**Data records:**
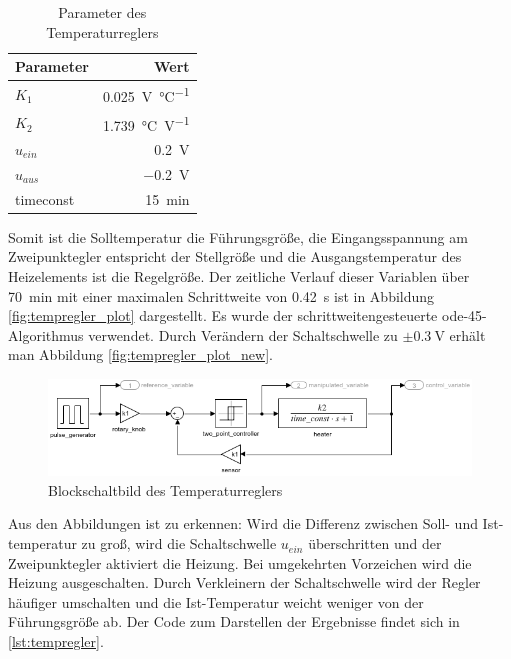 \documentclass[
    paper=a4,
    fontsize=10pt,
    DIV=12,
    oneside,
]{scrartcl}
\begin{document}
    \begin{table}[hbt]
        \centering
        \caption{Parameter des Temperaturreglers}
        \label{tab:tempregler}
        \begin{tabular}{lr}\toprule
            Parameter   &   Wert\\\midrule
            \(K_1\)     & \SI{0.025}{\volt\per\celsius}\\\addlinespace
            \(K_2\)     & \SI{1,739}{\celsius\per\volt}\\\addlinespace
            \(u_{ein}\) & \SI{0.2}{\volt}\\
            \(u_{aus}\) & \SI{-0.2}{\volt}\\
            timeconst   & \SI{15}{\minute}\\\bottomrule
        \end{tabular}
    \end{table}
    
    Somit ist die Solltemperatur die Führungsgröße, die Eingangsspannung am Zweipunktegler entspricht der Stellgröße und die Ausgangstemperatur des Heizelements ist die Regelgröße. Der zeitliche Verlauf dieser Variablen über \SI{70}{\minute} mit einer maximalen Schrittweite von \SI{0.42}{\second} ist in Abbildung \ref{fig:tempregler_plot} dargestellt. Es wurde der schrittweitengesteuerte ode-45-Algorithmus verwendet. Durch Verändern der Schaltschwelle zu  \(\pm\SI{0.3}{\volt}\) erhält man Abbildung \ref{fig:tempregler_plot_new}.

    \begin{figure}[hbt]
        \centering
        \includegraphics[width=1.3\imagewidth]{../versuch1/tempregler_block.png}
        \caption{Blockschaltbild des Temperaturreglers}
        \label{fig:tempregler_block}
    \end{figure}    

    Aus den Abbildungen ist zu erkennen: Wird die Differenz zwischen Soll- und Ist-temperatur zu groß, wird die Schaltschwelle \(u_{ein}\) überschritten und der Zweipunktegler aktiviert die Heizung. Bei umgekehrten Vorzeichen wird die Heizung ausgeschalten. Durch Verkleinern der Schaltschwelle wird der Regler häufiger umschalten und die Ist-Temperatur weicht weniger von der Führungsgröße ab. Der Code zum Darstellen der Ergebnisse findet sich in \ref{lst:tempregler}.
\end{document}
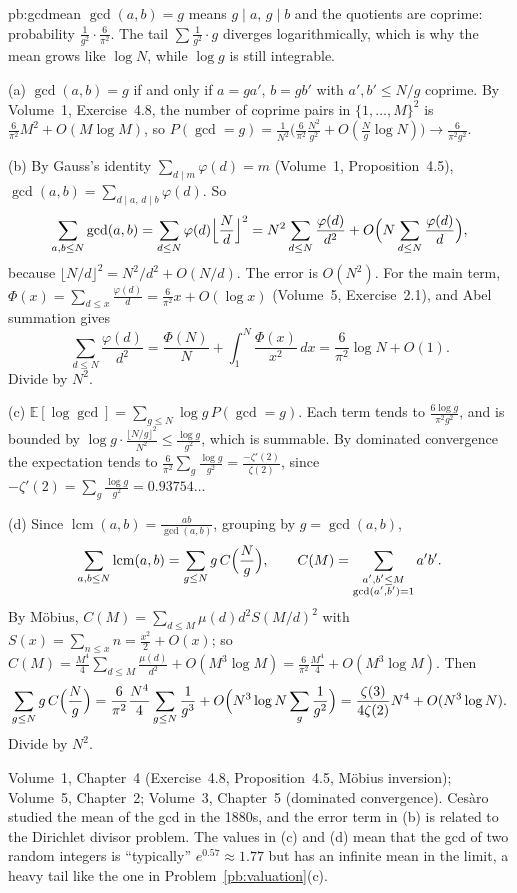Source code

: \begin{solution}{pb:gcdmean}
\idea $\gcd(a,b)=g$ means $g\mid a$, $g\mid b$ and the quotients are coprime: probability $\frac1{g^2}\cdot\frac6{\pi^2}$. The tail
$\sum\frac1{g^2}\cdot g$ diverges logarithmically, which is why the mean grows like $\log N$, while $\log g$ is still integrable.

\writeup (a) $\gcd(a,b)=g$ if and only if $a=ga'$, $b=gb'$ with $a',b'\le N/g$ coprime. By Volume~1, Exercise~4.8, the number of coprime
pairs in $\{1,\dots,M\}^2$ is $\frac6{\pi^2}M^2+O(M\log M)$, so $P(\gcd=g)=\frac1{N^2}\bigl(\frac6{\pi^2}\frac{N^2}{g^2}+O(\frac Ng\log N)\bigr)\to\frac6{\pi^2g^2}$.

(b) By Gauss's identity $\sum_{d\mid m}\varphi(d)=m$ (Volume~1, Proposition~4.5), $\gcd(a,b)=\sum_{d\mid a,\,d\mid b}\varphi(d)$. So
\[
\sum_{a,b\le N}\gcd(a,b)=\sum_{d\le N}\varphi(d)\Bigl\lfloor\frac Nd\Bigr\rfloor^2=N^2\sum_{d\le N}\frac{\varphi(d)}{d^2}+O\Bigl(N\sum_{d\le N}\frac{\varphi(d)}d\Bigr),
\]
because $\lfloor N/d\rfloor^2=N^2/d^2+O(N/d)$. The error is $O(N^2)$. For the main term, $\Phi(x)=\sum_{d\le x}\frac{\varphi(d)}d=\frac6{\pi^2}x+O(\log x)$
(Volume~5, Exercise~2.1), and Abel summation gives
\[
\sum_{d\le N}\frac{\varphi(d)}{d^2}=\frac{\Phi(N)}N+\int_1^N\frac{\Phi(x)}{x^2}\,dx=\frac6{\pi^2}\log N+O(1).
\]
Divide by $N^2$.

(c) $\mathbb E[\log\gcd]=\sum_{g\le N}\log g\,P(\gcd=g)$. Each term tends to $\frac{6\log g}{\pi^2g^2}$, and is bounded by
$\log g\cdot\frac{\lfloor N/g\rfloor^2}{N^2}\le\frac{\log g}{g^2}$, which is summable. By dominated convergence the expectation tends
to $\frac6{\pi^2}\sum_g\frac{\log g}{g^2}=\frac{-\zeta'(2)}{\zeta(2)}$, since $-\zeta'(2)=\sum_g\frac{\log g}{g^2}=0.93754\ldots$

(d) Since $\operatorname{lcm}(a,b)=\frac{ab}{\gcd(a,b)}$, grouping by $g=\gcd(a,b)$,
\[
\sum_{a,b\le N}\operatorname{lcm}(a,b)=\sum_{g\le N}g\,C\Bigl(\frac Ng\Bigr),\qquad C(M)=\sum_{\substack{a',b'\le M\\\gcd(a',b')=1}}a'b'.
\]
By Möbius, $C(M)=\sum_{d\le M}\mu(d)d^2S(M/d)^2$ with $S(x)=\sum_{n\le x}n=\frac{x^2}2+O(x)$; so
$C(M)=\frac{M^4}4\sum_{d\le M}\frac{\mu(d)}{d^2}+O(M^3\log M)=\frac{6}{\pi^2}\frac{M^4}4+O(M^3\log M)$. Then
\[
\sum_{g\le N}g\,C\Bigl(\frac Ng\Bigr)=\frac6{\pi^2}\frac{N^4}4\sum_{g\le N}\frac1{g^3}+O\Bigl(N^3\log N\sum_g\frac1{g^2}\Bigr)=\frac{\zeta(3)}{4\zeta(2)}N^4+O(N^3\log N).
\]
Divide by $N^2$.

\tools Volume~1, Chapter~4 (Exercise~4.8, Proposition~4.5, Möbius inversion); Volume~5, Chapter~2; Volume~3, Chapter~5 (dominated
convergence).
\leads Cesàro studied the mean of the gcd in the 1880s, and the error term in (b) is related to the Dirichlet divisor problem.
The values in (c) and (d) mean that the gcd of two random integers is ``typically'' $e^{0.57}\approx1.77$ but has an infinite
mean in the limit, a heavy tail like the one in Problem~\ref{pb:valuation}(c).
\end{solution}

**Work order:** Every line in the listing that holds the string "coprime" should be copied out.

**Task answer:**
\idea $\gcd(a,b)=g$ means $g\mid a$, $g\mid b$ and the quotients are coprime: probability $\frac1{g^2}\cdot\frac6{\pi^2}$. The tail
\writeup (a) $\gcd(a,b)=g$ if and only if $a=ga'$, $b=gb'$ with $a',b'\le N/g$ coprime. By Volume~1, Exercise~4.8, the number of coprime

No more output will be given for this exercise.